**Problem**: Only lines that contain the string "repository" should be returned from the material below.

**Records for this task**:
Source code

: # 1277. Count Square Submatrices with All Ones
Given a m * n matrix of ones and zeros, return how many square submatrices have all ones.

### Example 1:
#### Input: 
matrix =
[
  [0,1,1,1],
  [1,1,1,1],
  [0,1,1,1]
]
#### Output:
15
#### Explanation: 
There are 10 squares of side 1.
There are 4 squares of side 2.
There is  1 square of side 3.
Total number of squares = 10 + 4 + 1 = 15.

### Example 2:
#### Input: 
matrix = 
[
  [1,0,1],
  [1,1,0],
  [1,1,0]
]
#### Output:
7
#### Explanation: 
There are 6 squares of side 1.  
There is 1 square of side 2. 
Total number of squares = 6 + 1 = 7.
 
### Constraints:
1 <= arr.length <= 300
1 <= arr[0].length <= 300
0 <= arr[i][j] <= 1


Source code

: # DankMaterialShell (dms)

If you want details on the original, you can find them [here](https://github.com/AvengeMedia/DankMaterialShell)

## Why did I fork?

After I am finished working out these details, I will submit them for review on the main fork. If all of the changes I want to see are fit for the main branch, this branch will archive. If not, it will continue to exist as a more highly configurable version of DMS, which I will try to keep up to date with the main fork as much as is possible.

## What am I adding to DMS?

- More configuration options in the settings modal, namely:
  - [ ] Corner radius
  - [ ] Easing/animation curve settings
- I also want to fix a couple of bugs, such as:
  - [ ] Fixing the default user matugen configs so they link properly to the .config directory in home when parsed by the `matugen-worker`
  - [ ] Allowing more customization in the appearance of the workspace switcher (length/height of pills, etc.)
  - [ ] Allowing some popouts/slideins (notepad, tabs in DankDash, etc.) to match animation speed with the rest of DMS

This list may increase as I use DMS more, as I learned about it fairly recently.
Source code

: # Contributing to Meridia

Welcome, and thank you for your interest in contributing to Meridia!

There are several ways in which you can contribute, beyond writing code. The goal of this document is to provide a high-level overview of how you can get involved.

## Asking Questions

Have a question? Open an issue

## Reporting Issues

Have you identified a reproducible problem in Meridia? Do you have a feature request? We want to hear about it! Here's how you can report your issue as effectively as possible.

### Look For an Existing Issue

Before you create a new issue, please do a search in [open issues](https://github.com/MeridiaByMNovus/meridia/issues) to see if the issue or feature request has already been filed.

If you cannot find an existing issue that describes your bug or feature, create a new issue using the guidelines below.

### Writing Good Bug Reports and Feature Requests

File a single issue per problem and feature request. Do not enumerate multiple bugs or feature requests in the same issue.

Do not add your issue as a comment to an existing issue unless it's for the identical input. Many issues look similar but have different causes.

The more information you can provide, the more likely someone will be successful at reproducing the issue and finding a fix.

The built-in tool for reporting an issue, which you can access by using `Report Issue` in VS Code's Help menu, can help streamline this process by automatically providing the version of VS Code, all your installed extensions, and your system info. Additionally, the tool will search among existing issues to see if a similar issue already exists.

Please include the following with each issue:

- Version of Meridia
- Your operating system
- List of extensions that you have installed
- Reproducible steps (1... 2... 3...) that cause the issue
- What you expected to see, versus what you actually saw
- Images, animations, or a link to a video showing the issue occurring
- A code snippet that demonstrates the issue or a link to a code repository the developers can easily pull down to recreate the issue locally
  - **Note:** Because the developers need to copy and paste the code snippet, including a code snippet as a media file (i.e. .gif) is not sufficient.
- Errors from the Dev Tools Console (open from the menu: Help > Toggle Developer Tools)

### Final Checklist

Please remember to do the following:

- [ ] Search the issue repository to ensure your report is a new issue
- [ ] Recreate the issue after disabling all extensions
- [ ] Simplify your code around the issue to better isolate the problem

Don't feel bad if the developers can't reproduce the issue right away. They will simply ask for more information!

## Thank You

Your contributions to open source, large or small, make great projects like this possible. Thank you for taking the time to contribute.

**Output for this task**:
- A code snippet that demonstrates the issue or a link to a code repository the developers can easily pull down to recreate the issue locally
- [ ] Search the issue repository to ensure your report is a new issue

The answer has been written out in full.